Bug #14804
[keepstore] Return 5xx (not 4xx) if block is not found due to transient backend device failure
100%
Description
Currently, when keepstore is trying to read a block, if one Azure-backed volume encounters a 503 error and all other volumes return 404, keepstore returns 404 to its client.

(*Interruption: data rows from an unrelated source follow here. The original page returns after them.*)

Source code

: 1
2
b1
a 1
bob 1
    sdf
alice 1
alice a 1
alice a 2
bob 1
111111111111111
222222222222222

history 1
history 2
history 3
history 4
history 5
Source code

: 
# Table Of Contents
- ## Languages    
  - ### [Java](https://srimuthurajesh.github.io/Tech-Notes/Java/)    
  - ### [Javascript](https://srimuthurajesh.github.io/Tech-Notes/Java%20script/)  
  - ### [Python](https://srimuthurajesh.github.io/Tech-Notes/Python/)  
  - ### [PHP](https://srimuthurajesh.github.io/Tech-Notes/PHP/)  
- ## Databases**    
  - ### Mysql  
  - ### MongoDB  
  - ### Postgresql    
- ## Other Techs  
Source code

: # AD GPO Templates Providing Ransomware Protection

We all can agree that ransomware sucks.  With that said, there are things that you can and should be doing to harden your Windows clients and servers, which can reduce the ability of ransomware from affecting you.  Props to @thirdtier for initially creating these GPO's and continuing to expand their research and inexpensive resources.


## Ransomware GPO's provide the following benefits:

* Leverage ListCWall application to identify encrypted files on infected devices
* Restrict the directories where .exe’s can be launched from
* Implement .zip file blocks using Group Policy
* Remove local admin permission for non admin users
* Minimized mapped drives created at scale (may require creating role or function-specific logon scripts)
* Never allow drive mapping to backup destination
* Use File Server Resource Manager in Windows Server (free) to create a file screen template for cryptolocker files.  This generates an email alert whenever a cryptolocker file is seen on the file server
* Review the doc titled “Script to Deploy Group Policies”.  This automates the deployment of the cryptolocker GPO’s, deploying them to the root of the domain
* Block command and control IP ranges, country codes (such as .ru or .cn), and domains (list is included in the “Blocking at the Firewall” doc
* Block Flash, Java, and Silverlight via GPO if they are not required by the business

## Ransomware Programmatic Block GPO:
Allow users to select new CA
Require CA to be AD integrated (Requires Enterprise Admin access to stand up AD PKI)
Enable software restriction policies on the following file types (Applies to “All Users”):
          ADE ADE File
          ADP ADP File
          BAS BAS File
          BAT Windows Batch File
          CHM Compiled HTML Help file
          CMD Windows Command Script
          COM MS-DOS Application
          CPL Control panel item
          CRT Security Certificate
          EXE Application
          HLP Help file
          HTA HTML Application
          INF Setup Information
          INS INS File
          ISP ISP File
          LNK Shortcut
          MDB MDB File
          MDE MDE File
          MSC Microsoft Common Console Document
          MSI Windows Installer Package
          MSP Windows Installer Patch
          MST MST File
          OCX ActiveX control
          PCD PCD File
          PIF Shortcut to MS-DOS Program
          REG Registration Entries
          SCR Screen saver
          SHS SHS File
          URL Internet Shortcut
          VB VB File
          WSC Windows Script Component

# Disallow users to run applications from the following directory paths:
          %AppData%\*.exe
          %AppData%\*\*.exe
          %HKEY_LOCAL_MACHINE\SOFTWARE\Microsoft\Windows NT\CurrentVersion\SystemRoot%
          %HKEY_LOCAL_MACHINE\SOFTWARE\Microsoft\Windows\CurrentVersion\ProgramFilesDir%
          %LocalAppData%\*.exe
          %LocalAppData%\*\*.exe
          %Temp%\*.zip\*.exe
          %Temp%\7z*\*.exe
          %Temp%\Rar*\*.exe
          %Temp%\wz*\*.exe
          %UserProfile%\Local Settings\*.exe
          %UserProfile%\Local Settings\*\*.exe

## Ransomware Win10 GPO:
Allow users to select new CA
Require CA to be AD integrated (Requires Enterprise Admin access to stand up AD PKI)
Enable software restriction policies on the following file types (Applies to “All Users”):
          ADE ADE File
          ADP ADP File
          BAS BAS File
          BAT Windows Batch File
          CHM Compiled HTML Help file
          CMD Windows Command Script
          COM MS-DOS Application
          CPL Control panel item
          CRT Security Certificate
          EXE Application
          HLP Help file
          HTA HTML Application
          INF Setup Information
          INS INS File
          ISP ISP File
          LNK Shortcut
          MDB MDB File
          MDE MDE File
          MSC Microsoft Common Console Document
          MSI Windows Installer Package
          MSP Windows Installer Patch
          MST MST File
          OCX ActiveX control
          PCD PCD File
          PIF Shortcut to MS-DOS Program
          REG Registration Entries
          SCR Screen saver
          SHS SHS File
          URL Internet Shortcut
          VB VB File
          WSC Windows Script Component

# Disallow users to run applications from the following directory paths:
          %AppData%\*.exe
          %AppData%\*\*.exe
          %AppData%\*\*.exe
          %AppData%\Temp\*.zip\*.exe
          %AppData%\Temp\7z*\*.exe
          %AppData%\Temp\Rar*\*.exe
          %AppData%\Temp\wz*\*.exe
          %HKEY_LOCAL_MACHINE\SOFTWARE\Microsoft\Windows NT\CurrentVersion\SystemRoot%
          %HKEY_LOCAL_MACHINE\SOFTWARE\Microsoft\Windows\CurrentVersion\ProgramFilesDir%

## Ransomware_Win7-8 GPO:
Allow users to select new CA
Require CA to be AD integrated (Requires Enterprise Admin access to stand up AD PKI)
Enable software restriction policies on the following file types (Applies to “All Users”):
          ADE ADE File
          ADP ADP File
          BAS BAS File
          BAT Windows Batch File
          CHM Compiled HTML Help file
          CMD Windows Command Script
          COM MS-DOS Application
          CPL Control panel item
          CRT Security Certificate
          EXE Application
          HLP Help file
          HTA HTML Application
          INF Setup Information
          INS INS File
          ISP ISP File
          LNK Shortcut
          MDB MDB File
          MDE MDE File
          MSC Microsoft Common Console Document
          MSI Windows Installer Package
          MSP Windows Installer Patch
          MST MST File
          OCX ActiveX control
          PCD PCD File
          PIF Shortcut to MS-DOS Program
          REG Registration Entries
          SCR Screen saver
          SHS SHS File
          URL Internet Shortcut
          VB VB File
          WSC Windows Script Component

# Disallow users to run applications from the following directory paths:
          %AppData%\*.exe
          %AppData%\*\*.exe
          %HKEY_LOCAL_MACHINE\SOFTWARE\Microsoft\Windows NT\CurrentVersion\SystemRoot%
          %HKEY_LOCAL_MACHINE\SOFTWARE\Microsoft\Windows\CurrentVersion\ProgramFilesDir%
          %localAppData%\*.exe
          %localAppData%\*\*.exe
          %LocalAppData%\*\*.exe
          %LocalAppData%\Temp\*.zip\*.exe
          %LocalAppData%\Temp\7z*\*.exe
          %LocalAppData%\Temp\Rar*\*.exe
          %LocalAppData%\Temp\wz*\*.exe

This is a non-retryable error so the client will give up.
The correct behavior is to return a 502 or 503 status in this situation.
Azure error message:
storage: service returned error: StatusCode=503, ErrorCode=ServerBusy, ErrorMessage=The server is busy.
Subtasks
Related issues
Associated revisions
History
#2
Updated by Tom Morris about 2 years ago
- Target version changed from Arvados Future Sprints to 2019-02-27 Sprint
#3
Updated by Lucas Di Pentima about 2 years ago
- Assigned To set to Lucas Di Pentima
#4
Updated by Lucas Di Pentima about 2 years ago
- Status changed from New to In Progress
#5
Updated by Lucas Di Pentima about 2 years ago
Updates at 601764a10 - branch 14804-keepstore-transient-backend-errors
Test run: https://ci.curoverse.com/job/developer-run-tests/1082/
When requesting a block, if keepstore
gets errors from all of its volumes, the error that was being returned to the client was 404 no matter which error the volumes returned.
Now, when receiving a VolumeBusyError
(transient error) from a volume backend, keepstore
will return a 503 status so that the client can retry instead of mistakenly believe that the block is not there.
#6
Updated by Lucas Di Pentima about 2 years ago
Re-running developer-run-tests-remainder at: https://ci.curoverse.com/job/developer-run-tests-remainder/1117/
#7
Updated by Eric Biagiotti about 2 years ago
Small nit pick, I would update the comment for TestGetHandler
to include your test scenario. Otherwise, LGTM.
#8
Updated by Lucas Di Pentima about 2 years ago
- Status changed from In Progress to Resolved
Applied in changeset arvados|7e5f0e9ca6756099f761cc3f392476f362cd1645.
#9
Updated by Tom Morris about 2 years ago
- Release set to 15
#10
Updated by Tom Clegg almost 2 years ago
- Related to Bug #15118: [keepstore] Return 5xx (not 4xx) if block is not found due to transient backend device failure added
Merge branch '14804-keepstore-transient-backend-errors'
Closes #14804
Arvados-DCO-1.1-Signed-off-by: Lucas Di Pentima <ldipentima@veritasgenetics.com>